## WHAT YOU WILL DO
Using the records below, find every line that includes "increment" and copy it.

(Source texts of formatted documents)
▼
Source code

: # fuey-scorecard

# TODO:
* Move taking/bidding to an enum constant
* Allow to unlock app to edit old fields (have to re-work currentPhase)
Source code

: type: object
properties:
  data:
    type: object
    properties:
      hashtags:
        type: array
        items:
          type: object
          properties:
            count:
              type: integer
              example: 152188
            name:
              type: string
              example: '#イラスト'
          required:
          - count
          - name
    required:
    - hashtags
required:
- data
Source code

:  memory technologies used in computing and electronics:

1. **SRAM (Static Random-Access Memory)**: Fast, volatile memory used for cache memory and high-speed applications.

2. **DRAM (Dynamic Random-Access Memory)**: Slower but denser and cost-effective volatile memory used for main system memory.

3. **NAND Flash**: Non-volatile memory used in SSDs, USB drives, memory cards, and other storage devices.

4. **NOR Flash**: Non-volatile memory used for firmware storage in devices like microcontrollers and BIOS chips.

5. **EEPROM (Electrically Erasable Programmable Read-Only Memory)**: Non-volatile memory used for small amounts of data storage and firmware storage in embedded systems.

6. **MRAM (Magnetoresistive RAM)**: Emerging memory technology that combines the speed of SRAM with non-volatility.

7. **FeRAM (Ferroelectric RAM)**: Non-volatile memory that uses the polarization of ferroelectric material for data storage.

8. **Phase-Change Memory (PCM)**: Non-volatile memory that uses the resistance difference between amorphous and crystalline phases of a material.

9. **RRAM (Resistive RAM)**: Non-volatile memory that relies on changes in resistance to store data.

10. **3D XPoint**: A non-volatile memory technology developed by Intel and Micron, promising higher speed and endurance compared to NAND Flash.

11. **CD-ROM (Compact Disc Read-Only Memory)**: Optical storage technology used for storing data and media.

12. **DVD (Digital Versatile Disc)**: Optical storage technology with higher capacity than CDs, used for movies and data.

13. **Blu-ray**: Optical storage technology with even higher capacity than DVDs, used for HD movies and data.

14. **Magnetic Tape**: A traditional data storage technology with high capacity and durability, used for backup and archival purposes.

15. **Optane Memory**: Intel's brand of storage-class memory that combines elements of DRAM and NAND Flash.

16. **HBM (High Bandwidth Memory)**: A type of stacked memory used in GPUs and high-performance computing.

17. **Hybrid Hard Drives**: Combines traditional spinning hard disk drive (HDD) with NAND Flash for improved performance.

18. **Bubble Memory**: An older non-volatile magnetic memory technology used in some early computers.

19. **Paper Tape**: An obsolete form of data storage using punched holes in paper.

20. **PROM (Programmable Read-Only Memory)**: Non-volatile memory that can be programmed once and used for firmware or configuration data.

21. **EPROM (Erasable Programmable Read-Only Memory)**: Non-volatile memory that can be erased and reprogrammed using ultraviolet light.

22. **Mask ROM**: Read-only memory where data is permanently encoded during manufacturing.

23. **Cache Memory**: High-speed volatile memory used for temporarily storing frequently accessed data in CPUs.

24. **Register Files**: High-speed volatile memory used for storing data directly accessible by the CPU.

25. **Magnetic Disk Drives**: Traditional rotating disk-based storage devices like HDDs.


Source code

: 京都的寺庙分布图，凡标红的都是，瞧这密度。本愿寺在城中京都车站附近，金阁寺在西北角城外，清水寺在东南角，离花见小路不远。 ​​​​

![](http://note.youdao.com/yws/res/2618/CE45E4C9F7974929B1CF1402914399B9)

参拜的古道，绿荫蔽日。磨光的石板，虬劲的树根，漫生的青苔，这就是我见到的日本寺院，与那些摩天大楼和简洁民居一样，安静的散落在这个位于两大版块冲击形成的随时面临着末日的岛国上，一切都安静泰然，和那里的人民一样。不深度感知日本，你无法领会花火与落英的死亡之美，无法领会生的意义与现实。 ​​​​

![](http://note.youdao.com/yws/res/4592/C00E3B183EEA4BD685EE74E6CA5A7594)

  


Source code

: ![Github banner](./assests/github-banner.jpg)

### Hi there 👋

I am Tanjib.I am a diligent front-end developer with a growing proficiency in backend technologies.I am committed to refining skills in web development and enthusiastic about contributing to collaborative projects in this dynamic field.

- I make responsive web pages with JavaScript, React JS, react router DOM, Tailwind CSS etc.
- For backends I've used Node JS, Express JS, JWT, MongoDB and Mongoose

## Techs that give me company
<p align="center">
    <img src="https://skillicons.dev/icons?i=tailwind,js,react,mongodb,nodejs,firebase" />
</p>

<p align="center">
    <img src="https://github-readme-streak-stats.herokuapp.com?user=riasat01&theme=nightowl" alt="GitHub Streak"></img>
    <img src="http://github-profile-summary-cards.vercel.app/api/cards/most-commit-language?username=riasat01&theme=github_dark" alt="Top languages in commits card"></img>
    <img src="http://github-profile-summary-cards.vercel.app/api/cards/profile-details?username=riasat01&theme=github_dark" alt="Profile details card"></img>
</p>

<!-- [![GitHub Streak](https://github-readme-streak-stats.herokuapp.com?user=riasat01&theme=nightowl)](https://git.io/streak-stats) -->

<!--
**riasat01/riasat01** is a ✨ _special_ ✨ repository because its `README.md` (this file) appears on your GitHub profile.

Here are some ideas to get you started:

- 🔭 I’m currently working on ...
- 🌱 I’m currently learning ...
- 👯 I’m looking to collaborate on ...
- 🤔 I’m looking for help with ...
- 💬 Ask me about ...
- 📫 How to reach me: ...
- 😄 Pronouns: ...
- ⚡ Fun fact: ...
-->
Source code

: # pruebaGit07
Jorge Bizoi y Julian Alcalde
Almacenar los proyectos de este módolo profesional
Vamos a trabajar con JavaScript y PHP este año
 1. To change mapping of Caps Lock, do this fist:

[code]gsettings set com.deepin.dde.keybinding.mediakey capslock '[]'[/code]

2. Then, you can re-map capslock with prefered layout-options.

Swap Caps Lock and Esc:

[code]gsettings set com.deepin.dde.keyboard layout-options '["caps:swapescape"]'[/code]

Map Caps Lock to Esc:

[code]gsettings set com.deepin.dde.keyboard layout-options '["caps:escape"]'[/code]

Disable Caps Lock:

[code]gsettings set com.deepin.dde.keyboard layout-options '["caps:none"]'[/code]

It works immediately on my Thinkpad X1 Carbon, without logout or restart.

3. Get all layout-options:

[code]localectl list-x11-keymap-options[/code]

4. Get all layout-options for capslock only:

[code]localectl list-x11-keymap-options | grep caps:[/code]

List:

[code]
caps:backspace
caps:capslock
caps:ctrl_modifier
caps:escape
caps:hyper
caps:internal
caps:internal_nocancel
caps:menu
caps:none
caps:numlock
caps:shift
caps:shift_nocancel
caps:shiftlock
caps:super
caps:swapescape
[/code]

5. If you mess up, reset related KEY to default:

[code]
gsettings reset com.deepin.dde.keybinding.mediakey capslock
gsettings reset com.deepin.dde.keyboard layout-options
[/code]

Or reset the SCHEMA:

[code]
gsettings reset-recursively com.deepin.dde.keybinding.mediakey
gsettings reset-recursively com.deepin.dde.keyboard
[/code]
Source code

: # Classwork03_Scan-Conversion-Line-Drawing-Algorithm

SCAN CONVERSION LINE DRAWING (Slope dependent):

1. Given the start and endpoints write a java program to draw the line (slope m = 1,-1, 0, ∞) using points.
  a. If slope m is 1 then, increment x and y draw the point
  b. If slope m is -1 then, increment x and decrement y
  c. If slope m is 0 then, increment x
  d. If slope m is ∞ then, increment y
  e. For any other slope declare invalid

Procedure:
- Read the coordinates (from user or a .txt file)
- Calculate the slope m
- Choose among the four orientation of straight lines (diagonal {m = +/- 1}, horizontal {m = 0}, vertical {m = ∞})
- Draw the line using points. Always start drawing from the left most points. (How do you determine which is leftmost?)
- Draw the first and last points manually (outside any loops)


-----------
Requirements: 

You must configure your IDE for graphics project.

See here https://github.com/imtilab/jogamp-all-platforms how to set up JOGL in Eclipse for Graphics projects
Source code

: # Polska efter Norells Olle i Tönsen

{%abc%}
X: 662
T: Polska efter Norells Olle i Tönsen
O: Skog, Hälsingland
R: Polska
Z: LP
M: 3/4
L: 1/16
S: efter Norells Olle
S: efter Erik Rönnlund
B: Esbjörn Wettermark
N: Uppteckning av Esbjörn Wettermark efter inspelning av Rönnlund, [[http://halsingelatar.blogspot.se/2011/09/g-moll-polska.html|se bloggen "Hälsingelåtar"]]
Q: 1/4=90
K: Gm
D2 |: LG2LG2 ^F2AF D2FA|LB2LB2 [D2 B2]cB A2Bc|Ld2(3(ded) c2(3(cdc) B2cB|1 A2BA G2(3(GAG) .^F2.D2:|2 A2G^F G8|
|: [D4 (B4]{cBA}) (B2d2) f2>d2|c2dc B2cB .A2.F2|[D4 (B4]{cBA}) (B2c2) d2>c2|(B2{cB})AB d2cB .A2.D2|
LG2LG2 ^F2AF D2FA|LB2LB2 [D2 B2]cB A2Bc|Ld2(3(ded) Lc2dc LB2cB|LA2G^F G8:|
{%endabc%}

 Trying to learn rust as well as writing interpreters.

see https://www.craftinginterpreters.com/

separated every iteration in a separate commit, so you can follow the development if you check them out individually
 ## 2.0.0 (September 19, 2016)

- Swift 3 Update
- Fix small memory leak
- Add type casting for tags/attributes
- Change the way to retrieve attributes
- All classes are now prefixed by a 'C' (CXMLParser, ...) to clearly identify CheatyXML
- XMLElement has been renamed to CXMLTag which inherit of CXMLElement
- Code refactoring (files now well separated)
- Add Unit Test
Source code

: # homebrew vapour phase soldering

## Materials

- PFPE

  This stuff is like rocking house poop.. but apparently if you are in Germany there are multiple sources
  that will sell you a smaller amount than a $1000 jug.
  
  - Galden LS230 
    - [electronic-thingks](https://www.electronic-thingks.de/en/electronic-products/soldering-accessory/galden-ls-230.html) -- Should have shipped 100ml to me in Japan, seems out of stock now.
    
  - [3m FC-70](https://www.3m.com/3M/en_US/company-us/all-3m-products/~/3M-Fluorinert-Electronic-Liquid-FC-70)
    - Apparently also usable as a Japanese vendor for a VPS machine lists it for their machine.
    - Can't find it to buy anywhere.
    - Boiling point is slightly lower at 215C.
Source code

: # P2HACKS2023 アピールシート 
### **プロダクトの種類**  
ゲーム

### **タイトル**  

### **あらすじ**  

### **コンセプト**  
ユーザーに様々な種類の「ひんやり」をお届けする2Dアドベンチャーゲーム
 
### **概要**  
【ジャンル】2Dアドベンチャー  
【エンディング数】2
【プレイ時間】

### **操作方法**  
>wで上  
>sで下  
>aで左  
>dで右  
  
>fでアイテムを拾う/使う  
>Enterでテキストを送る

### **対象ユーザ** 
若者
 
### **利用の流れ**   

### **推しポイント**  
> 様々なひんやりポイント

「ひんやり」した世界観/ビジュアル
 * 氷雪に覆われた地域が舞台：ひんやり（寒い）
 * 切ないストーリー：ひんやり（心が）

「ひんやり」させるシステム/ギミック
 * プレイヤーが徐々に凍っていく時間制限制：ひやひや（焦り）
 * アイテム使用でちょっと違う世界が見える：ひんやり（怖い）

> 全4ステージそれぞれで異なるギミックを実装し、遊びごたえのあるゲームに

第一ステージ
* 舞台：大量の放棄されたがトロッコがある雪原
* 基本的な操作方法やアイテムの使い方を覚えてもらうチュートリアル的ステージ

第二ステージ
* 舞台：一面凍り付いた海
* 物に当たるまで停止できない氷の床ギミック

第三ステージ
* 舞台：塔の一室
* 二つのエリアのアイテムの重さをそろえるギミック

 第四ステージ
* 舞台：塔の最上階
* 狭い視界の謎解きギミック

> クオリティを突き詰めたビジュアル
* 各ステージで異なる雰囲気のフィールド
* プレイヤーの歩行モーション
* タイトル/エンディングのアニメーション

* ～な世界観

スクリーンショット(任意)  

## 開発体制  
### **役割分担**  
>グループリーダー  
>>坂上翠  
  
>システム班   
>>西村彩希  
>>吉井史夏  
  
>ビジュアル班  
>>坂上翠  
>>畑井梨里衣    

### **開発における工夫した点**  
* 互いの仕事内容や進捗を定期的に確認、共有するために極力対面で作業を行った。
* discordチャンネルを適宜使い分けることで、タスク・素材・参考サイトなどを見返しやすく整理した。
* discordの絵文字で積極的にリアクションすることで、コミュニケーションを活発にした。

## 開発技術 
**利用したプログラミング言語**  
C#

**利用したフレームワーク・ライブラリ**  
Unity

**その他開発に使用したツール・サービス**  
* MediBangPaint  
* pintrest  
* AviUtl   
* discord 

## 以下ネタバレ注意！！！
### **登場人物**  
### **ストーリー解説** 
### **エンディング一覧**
▲
## RESPONSE
  a. If slope m is 1 then, increment x and y draw the point
  b. If slope m is -1 then, increment x and decrement y
  c. If slope m is 0 then, increment x
  d. If slope m is ∞ then, increment y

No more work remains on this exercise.